## [RECORDS FOR THE TASK]
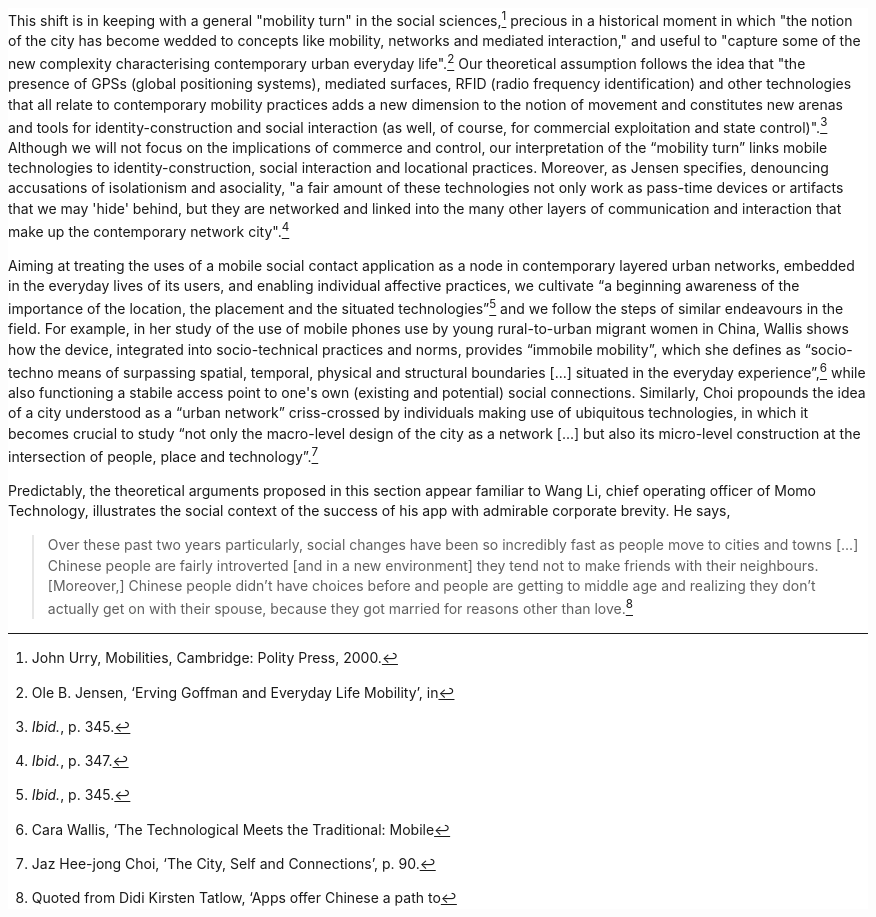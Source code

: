 This shift is in keeping with a general "mobility turn" in the social
sciences,[^13_deSeta_Zhang_32] precious in a historical moment in which "the notion of
the city has become wedded to concepts like mobility, networks and
mediated interaction," and useful to "capture some of the new complexity
characterising contemporary urban everyday life".[^13_deSeta_Zhang_33] Our theoretical
assumption follows the idea that "the presence of GPSs (global
positioning systems), mediated surfaces, RFID (radio frequency
identification) and other technologies that all relate to contemporary
mobility practices adds a new dimension to the notion of movement and
constitutes new arenas and tools for identity-construction and social
interaction (as well, of course, for commercial exploitation and state
control)".[^13_deSeta_Zhang_34] Although we will not focus on the implications of
commerce and control, our interpretation of the “mobility turn” links
mobile technologies to identity-construction, social interaction and
locational practices. Moreover, as Jensen specifies, denouncing
accusations of isolationism and asociality, "a fair amount of these
technologies not only work as pass-time devices or artifacts that we may
'hide' behind, but they are networked and linked into the many other
layers of communication and interaction that make up the contemporary
network city".[^13_deSeta_Zhang_35]

Aiming at treating the uses of a mobile social contact application as a
node in contemporary layered urban networks, embedded in the everyday
lives of its users, and enabling individual affective practices, we
cultivate “a beginning awareness of the importance of the location, the
placement and the situated technologies”[^13_deSeta_Zhang_36] and we follow the steps of
similar endeavours in the field. For example, in her study of the use of
mobile phones use by young rural-to-urban migrant women in China, Wallis
shows how the device, integrated into socio-technical practices and
norms, provides “immobile mobility”, which she defines as “socio-techno
means of surpassing spatial, temporal, physical and structural
boundaries [...] situated in the everyday experience”,[^13_deSeta_Zhang_37] while also
functioning a stabile access point to one's own (existing and potential)
social connections. Similarly, Choi propounds the idea of a city
understood as a “urban network” criss-crossed by individuals making use
of ubiquitous technologies, in which it becomes crucial to study “not
only the macro-level design of the city as a network [...] but also its
micro-level construction at the intersection of people, place and
technology”.[^13_deSeta_Zhang_38]

Predictably, the theoretical arguments proposed in this section appear
familiar to Wang Li, chief operating officer of Momo Technology,
illustrates the social context of the success of his app with admirable
corporate brevity. He says,

> Over these past two years particularly, social changes have been so
> incredibly fast as people move to cities and towns [...] Chinese
> people are fairly introverted [and in a new environment] they tend not
> to make friends with their neighbours. [Moreover,] Chinese people
> didn’t have choices before and people are getting to middle age and
> realizing they don’t actually get on with their spouse, because they
> got married for reasons other than love.[^13_deSeta_Zhang_39]


[^13_deSeta_Zhang_1]: Disclaimer: as a consequence of the double authorship, this
[^13_deSeta_Zhang_2]: Joe, ‘Chinese Dating Site TV Ad Promotes Being Forced into
[^13_deSeta_Zhang_3]: ‘Baihewang Guanggao: Yinwei Ai Bu Dengdai’, *Youku*,
[^13_deSeta_Zhang_4]: ‘Cherished love’, translation by the authors.
[^13_deSeta_Zhang_5]: WeChat (in Chinese *Weixin*), developed by Tencent Holdings
[^13_deSeta_Zhang_6]: CNNIC, The 32nd Statistical Report on Internet Development in
[^13_deSeta_Zhang_7]: Jack Linchuan Qiu, ‘The Internet in China: Technologies of Freedom
[^13_deSeta_Zhang_8]: Katrien Jacobs, People’s Pornography: Sex and Surveillance on the
[^13_deSeta_Zhang_9]: Stephanie Hemelryk Donald, ‘Introduction: Why Mobility Matters:
[^13_deSeta_Zhang_10]: *Ibid*.
[^13_deSeta_Zhang_11]: Christine Hine, The Internet: Understanding Qualitative Research,
[^13_deSeta_Zhang_12]: Mimi Sheller & John Urry, ‘The New Mobilities Paradigm’,
[^13_deSeta_Zhang_13]: Katrien Jacobs, People’s Pornography: Sex and Surveillance on the
[^13_deSeta_Zhang_14]: When going beyond occasional online chatting and agreeing to
[^13_deSeta_Zhang_15]: Jaz Hee-jong Choi, ‘The City, Self and Connections’, in Stephanie
[^13_deSeta_Zhang_16]: Katie Nelson, ‘Momo App, the “Magical Tool to Get Laid”, Reaches
[^13_deSeta_Zhang_17]: See Fig. 2.
[^13_deSeta_Zhang_18]: *Ibid.*
[^13_deSeta_Zhang_19]: Olivia Rosenman, ‘China's Sexual Revolution: “One-Night Stand”
[^13_deSeta_Zhang_20]: Didi Kirsten Tatlow, ‘Apps Offer Chinese a Path to the
[^13_deSeta_Zhang_21]: Tang Yan, ‘Momo Yonghu Guo Yi Ruhe Pingjia? Zheme Duo Yonghu Dou
[^13_deSeta_Zhang_22]: Jon Pirone, Don Mayo, and Kathy Berkemeyer, Internet in an Hour:
[^13_deSeta_Zhang_23]: Andrea Orr, Meeting, Mating, and Cheating: Sex, Love, and the New
[^13_deSeta_Zhang_24]: Andrea Orr. Meeting, Mating, and Cheating: Sex, Love, and the New
[^13_deSeta_Zhang_25]: *Ibid.*, p. xi.
[^13_deSeta_Zhang_26]: Aaron Ben-Ze'ev, Love Online: Emotions on the Internet,
[^13_deSeta_Zhang_27]: *Ibid.*
[^13_deSeta_Zhang_28]: Monica Whitty and Adrian Carr, Cyberspace Romance: The Psychology
[^13_deSeta_Zhang_29]: Tiziana Terranova, Network Culture: Politics for the Information
[^13_deSeta_Zhang_30]: *Ibid*.
[^13_deSeta_Zhang_31]: *Ibid*.
[^13_deSeta_Zhang_32]: John Urry, Mobilities, Cambridge: Polity Press, 2000.
[^13_deSeta_Zhang_33]: Ole B. Jensen, ‘Erving Goffman and Everyday Life Mobility’, in
[^13_deSeta_Zhang_34]: *Ibid.*, p. 345.
[^13_deSeta_Zhang_35]: *Ibid.*, p. 347.
[^13_deSeta_Zhang_36]: *Ibid.*, p. 345.
[^13_deSeta_Zhang_37]: Cara Wallis, ‘The Technological Meets the Traditional: Mobile
[^13_deSeta_Zhang_38]: Jaz Hee-jong Choi, ‘The City, Self and Connections’, p. 90.
[^13_deSeta_Zhang_39]: Quoted from Didi Kirsten Tatlow, ‘Apps offer Chinese a path to
[^13_deSeta_Zhang_40]: Andrea Orr. Meeting, Mating, and Cheating: Sex, Love, and the New
[^13_deSeta_Zhang_41]: Monica Whitty & Adrian Carr, Cyberspace Romance: The Psychology
[^13_deSeta_Zhang_42]: Anthony Synnott, "Truth and Goodness, Mirrors and Masks: A
[^13_deSeta_Zhang_43]: Tang Yan, ‘Momo Yonghu Guo Yi Ruhe Pingjia? Zheme Duo Yonghu Dou
[^13_deSeta_Zhang_44]: Pierre Bourdieu, The Bachelor’s Ball, Cambridge: Polity Press,
[^13_deSeta_Zhang_45]: Tang Yan, ‘Momo Yonghu Guo Yi Ruhe Pingjia? Zheme Duo Yonghu Dou
[^13_deSeta_Zhang_46]: <span id="OLE_LINK1" class="anchor"></span>Erving Goffman, The
[^13_deSeta_Zhang_47]: Pierre Bourdieu, The Bachelor’s Ball, p. 88.
[^13_deSeta_Zhang_48]: Ole B. Jensen, ‘Erving Goffman and Everyday Life Mobility’, p.
[^13_deSeta_Zhang_49]: Cara Wallis, ‘The Technological Meets the Traditional: Mobile
[^13_deSeta_Zhang_50]: Aaron Ben-Ze'ev, Love Online: Emotions on the Internet, pp.
[^13_deSeta_Zhang_51]: Monica Whitty and Adrian Carr, Cyberspace Romance: The Psychology
[^13_deSeta_Zhang_52]: Aaron Ben-Ze'ev, Love Online: Emotions on the Internet, p. 145.
[^13_deSeta_Zhang_53]: Robert L. Moore, ‘Love and Limerence with Chinese
[^13_deSeta_Zhang_54]: The play on words relies on the homophony between the two Chinese
[^13_deSeta_Zhang_55]: Drew Hemment, 'Locative Arts', *Leonardo 39*(4), 2006, p. 349.
[^13_deSeta_Zhang_56]: Cara Wallis, ‘The Technological Meets the Traditional: Mobile
[^13_deSeta_Zhang_57]: Erving Goffman, Relations in Public: Micro Studies of the Public
[^13_deSeta_Zhang_58]: Jenson Ole B. Jensen, ‘Erving Goffman and everyday life
[^13_deSeta_Zhang_59]: Erving Goffman, Relations in Public: Micro Studies of the Public
[^13_deSeta_Zhang_60]: Howard Rheingold, The Virtual Community: Homesteading on the
[^13_deSeta_Zhang_61]: Jon Pirone, Don Mayo, & Kathy Berkemeyer, Internet in an Hour:
[^13_deSeta_Zhang_62]: Lisa Rofel, Desiring China: Experiments in Neoliberalism,
[^13_deSeta_Zhang_63]: Evgeny Morozov, The Net Delusion: The Dark Side of Internet
[^13_deSeta_Zhang_64]: Katrien Jacobs, People’s Pornography: Sex and Surveillance on the
[^13_deSeta_Zhang_65]: Richard Burger, Behind the red door: Sex in China, Hong Kong:
[^13_deSeta_Zhang_66]: Jean-Claude Kaufmann, Love Online, trans. David Macey, Cambridge:
[^13_deSeta_Zhang_67]: Sherry Turkle. Alone Together: Why We Expect More from Technology
[^13_deSeta_Zhang_68]: *Ibid.*, p.231.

## [WHAT TO DO]
A verbatim transcription is required of the lines from the one with "[^13_deSeta_Zhang_54]: The play" through the final line of the entries above, and of nothing else.

## [SOLUTION]
[^13_deSeta_Zhang_54]: The play on words relies on the homophony between the two Chinese
[^13_deSeta_Zhang_55]: Drew Hemment, 'Locative Arts', *Leonardo 39*(4), 2006, p. 349.
[^13_deSeta_Zhang_56]: Cara Wallis, ‘The Technological Meets the Traditional: Mobile
[^13_deSeta_Zhang_57]: Erving Goffman, Relations in Public: Micro Studies of the Public
[^13_deSeta_Zhang_58]: Jenson Ole B. Jensen, ‘Erving Goffman and everyday life
[^13_deSeta_Zhang_59]: Erving Goffman, Relations in Public: Micro Studies of the Public
[^13_deSeta_Zhang_60]: Howard Rheingold, The Virtual Community: Homesteading on the
[^13_deSeta_Zhang_61]: Jon Pirone, Don Mayo, & Kathy Berkemeyer, Internet in an Hour:
[^13_deSeta_Zhang_62]: Lisa Rofel, Desiring China: Experiments in Neoliberalism,
[^13_deSeta_Zhang_63]: Evgeny Morozov, The Net Delusion: The Dark Side of Internet
[^13_deSeta_Zhang_64]: Katrien Jacobs, People’s Pornography: Sex and Surveillance on the
[^13_deSeta_Zhang_65]: Richard Burger, Behind the red door: Sex in China, Hong Kong:
[^13_deSeta_Zhang_66]: Jean-Claude Kaufmann, Love Online, trans. David Macey, Cambridge:
[^13_deSeta_Zhang_67]: Sherry Turkle. Alone Together: Why We Expect More from Technology
[^13_deSeta_Zhang_68]: *Ibid.*, p.231.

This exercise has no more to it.